Wherein R ₁ is lower alkyl, R ₂ and R ₃ may be the same or different and are hydrogen or lower alkyl, R ₄ is a phenyl or phenoxy nucleus, and is halogen or lower _May be mono- to tris-substituted by the same or different substituents which are alkoxy, R ₅ is a phenyl group, which may be the same or different, which is halogen, lower alkyl, lower alkoxy or nitro A phenyl group, or a pyridyl group, or a lower alkyl group which may be mono- to tris-substituted by a good substituent, Q is —O— or —COO—, and n is equal to 0, 1 or 2 , M and q are independently of each other equal to 0 or 1, and p is an integer in the range of 0-9. ]

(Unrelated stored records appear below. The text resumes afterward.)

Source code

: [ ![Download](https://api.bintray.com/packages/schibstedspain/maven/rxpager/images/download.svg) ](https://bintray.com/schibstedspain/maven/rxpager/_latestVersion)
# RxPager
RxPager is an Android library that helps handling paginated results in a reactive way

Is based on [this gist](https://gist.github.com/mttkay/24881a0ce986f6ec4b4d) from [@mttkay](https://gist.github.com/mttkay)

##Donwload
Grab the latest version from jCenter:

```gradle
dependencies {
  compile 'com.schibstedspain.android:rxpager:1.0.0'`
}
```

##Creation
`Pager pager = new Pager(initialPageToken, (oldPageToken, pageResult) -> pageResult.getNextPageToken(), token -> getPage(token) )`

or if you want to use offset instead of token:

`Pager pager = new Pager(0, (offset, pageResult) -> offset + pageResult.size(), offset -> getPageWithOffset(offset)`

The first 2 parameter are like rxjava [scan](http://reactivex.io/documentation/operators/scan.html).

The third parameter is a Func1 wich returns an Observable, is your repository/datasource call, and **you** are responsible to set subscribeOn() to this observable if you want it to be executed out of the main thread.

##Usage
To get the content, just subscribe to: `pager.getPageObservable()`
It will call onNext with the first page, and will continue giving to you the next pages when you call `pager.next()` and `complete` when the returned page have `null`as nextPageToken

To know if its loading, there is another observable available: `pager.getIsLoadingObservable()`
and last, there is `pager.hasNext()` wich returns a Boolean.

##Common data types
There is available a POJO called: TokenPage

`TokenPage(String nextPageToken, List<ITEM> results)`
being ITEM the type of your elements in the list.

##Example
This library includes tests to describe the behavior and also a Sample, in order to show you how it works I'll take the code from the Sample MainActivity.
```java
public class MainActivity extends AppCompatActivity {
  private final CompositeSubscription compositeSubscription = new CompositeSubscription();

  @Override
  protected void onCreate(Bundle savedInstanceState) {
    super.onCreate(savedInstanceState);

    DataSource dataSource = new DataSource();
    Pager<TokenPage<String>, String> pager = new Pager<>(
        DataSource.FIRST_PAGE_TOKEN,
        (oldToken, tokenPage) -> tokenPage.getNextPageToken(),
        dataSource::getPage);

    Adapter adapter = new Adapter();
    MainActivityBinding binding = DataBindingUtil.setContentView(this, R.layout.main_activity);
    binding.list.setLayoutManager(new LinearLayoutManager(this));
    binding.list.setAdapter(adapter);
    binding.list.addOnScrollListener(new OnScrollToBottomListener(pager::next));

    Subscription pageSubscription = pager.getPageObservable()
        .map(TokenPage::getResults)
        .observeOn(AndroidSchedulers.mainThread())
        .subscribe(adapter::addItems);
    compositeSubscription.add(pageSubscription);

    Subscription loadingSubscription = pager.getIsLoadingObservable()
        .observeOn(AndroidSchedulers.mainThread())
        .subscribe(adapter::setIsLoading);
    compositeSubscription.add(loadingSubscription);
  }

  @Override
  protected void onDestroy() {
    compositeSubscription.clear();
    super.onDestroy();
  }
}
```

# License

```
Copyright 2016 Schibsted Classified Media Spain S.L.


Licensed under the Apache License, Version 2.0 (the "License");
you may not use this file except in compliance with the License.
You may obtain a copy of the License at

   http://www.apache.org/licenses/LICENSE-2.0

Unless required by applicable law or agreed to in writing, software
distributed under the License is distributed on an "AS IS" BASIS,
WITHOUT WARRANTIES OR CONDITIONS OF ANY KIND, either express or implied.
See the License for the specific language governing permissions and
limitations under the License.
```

B) laxatives, antidiarrheal agents, antibiotics, antiulcer agents, gastric secretion inhibitors, peristaltic stimulants, serotonin (5HT ₃ ) receptor antagonists, serotonin (5HT ₄ ) A composition comprising a safe and effective amount of a gastrointestinal active agent selected from the group consisting of a receptor agonist, a selective serotonin reuptake inhibitor, and mixtures thereof. The composition of claim 1, comprising:
a) The laxative is methylcellulose, sodium carboxymethylcellulose, malt soup extract, polyacrylic resin, psyllium seed, dioctyl sulfosuccinate dicalcyl and potassium sulfosuccinate dioctyl sulfosuccinate sodium, mineral oil, magnesium citrate, water Selected from the group consisting of magnesium oxide, magnesium sulfate, monosodium phosphate, disodium phosphate, sodium hydrogen phosphate, glycerin, anthraquinones, diphenylmethanes, castor oil, and mixtures thereof;
b) The antidiarrheal agent comprises a natural anesthetic agent, a synthetic anesthetic agent, an anticholinergic agent, acetyl tannic acid, albumin tannate, alcophanone, aluminum salicylate, catechin, lidamidine, mebikin, trilium, uzalin and mixtures thereof Selected from the group;
c) The anti-ulcer agent is an aceglutamide aluminum complex, ε-acetamidocaproic acid zinc salt, acetoxolone, alvaprostil, benexate hydrochloride, bismuth citrate half (dried), carbenoxolone, cetraxate, cimetidine, enprostil, Ezaprazole, famotidine, phthalxylide, gefamate, guaiazulene, irsogladine, nizatidine, omeprazole, ornoprostil, γ-oryzanol, pifamine, pirenzepine, pranotol, ranitidine, lioprostil, rosaprostol, rotraxate, roxalzine acetate, sofaralcon Selected from the group consisting of Fate, Teprenone, Trimoprostil, Srithiodine, Troxipide, Zolimidine, and mixtures thereof ;
d) the gastric secretion inhibitor is selected from the group consisting of enterogastron, octreotide, and mixtures thereof;
e) the peristaltic stimulant is selected from the group consisting of metoclopromide, cisapride, domperidone, and mixtures thereof;
f) the serotonin (5HT ₃ ) receptor antagonist is selected from the group consisting of lenzapyrido, silane cetron, ondansetron, alosetron, and mixtures thereof;
g) the serotonin (5HT ₄ ) receptor agonist is selected from the group consisting of tegaserod, purcarpride, and mixtures thereof;
h) the selective serotonin reuptake inhibitor is selected from the group consisting of fluoxetine, fluvoxamine, paroxetine, sertraline, and mixtures thereof;
i) The antibiotic is a nitroimidazole antibiotic group, tetracyclines, penicillins, cephalosporins, carbopenems, aminoglycosides, macrolide antibiotic group, lincosamide antibiotic group, 4-quinolones, rifamycins, Nitrofurantoin, 10- (1-hydroxyethyl) -11-oxo-1-azatricyclo [7.2.0.0.3.8] undec-2-ene-2-carboxylic acid derivatives, and mixtures thereof Selected from the group consisting of
Composition.   2. The composition of claim 1, further comprising an anti-inflammatory compound.   4. The composition of claim 3, wherein the inflammatory compound is selected from the group consisting of corticosteroids, non-steroidal anti-inflammatory compounds, and mixtures thereof.   The composition of claim 1, wherein the composition is in the form of a tablet, capsule, microcapsule, suspension, solution, injection, rectal suppository, rectal cream, rectal ointment, rectal gel.   2. The composition of claim 1, wherein the amino ether oxide and / or amino ester oxide is selected from the group consisting of trimebutine, fedotodine, and mixtures thereof.   2. The composition of claim 1, wherein the gastrointestinal active agent is a laxative.   A method of treating or preventing gastrointestinal disorders comprising administering a safe and effective amount of the composition of claim 1 to a mammal in need of such treatment.